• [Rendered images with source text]
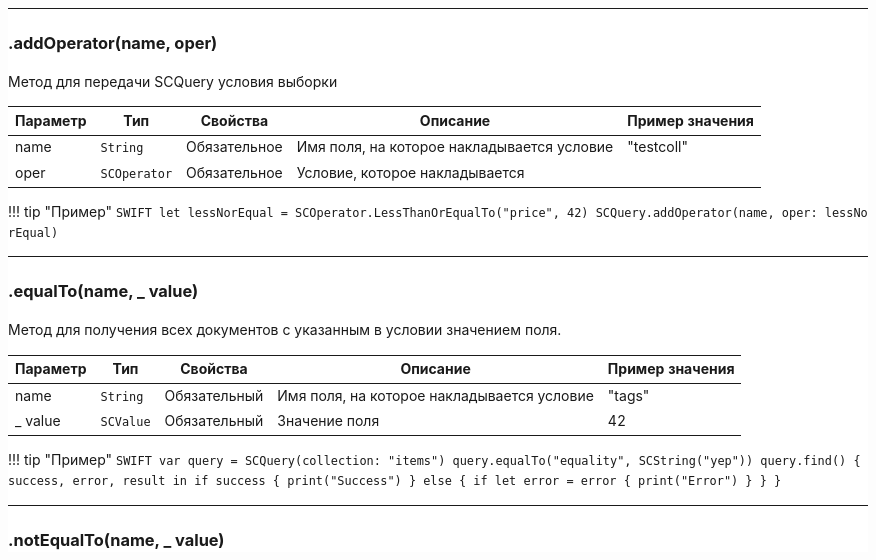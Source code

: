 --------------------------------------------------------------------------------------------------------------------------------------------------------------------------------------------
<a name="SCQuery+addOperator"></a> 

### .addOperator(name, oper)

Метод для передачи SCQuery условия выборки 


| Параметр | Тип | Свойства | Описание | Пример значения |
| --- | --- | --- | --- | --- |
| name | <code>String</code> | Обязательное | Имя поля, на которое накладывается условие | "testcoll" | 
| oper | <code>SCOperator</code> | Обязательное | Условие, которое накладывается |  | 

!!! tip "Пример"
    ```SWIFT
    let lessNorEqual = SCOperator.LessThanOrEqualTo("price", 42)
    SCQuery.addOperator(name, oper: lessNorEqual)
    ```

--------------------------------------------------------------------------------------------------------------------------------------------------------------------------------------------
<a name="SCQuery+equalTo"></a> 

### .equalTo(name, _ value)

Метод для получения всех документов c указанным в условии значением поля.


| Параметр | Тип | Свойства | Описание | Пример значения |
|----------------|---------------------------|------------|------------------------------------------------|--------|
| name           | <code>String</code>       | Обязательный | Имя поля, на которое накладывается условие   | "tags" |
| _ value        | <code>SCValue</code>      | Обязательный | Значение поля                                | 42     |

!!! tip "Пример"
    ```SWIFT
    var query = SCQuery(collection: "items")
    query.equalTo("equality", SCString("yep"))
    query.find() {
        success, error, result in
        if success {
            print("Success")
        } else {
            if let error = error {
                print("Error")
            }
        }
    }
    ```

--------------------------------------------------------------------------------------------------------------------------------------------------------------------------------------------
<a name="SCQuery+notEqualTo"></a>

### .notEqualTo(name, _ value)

• [Task instructions] Each entry above is to be given again exactly, and any image in it is to be dropped.

• [Answer box]
Source code

: --------------------------------------------------------------------------------------------------------------------------------------------------------------------------------------------
<a name="SCQuery+addOperator"></a> 

### .addOperator(name, oper)

Метод для передачи SCQuery условия выборки 


| Параметр | Тип | Свойства | Описание | Пример значения |
| --- | --- | --- | --- | --- |
| name | <code>String</code> | Обязательное | Имя поля, на которое накладывается условие | "testcoll" | 
| oper | <code>SCOperator</code> | Обязательное | Условие, которое накладывается |  | 

!!! tip "Пример"
    ```SWIFT
    let lessNorEqual = SCOperator.LessThanOrEqualTo("price", 42)
    SCQuery.addOperator(name, oper: lessNorEqual)
    ```

--------------------------------------------------------------------------------------------------------------------------------------------------------------------------------------------
<a name="SCQuery+equalTo"></a> 

### .equalTo(name, _ value)

Метод для получения всех документов c указанным в условии значением поля.


| Параметр | Тип | Свойства | Описание | Пример значения |
|----------------|---------------------------|------------|------------------------------------------------|--------|
| name           | <code>String</code>       | Обязательный | Имя поля, на которое накладывается условие   | "tags" |
| _ value        | <code>SCValue</code>      | Обязательный | Значение поля                                | 42     |

!!! tip "Пример"
    ```SWIFT
    var query = SCQuery(collection: "items")
    query.equalTo("equality", SCString("yep"))
    query.find() {
        success, error, result in
        if success {
            print("Success")
        } else {
            if let error = error {
                print("Error")
            }
        }
    }
    ```

--------------------------------------------------------------------------------------------------------------------------------------------------------------------------------------------
<a name="SCQuery+notEqualTo"></a>

### .notEqualTo(name, _ value)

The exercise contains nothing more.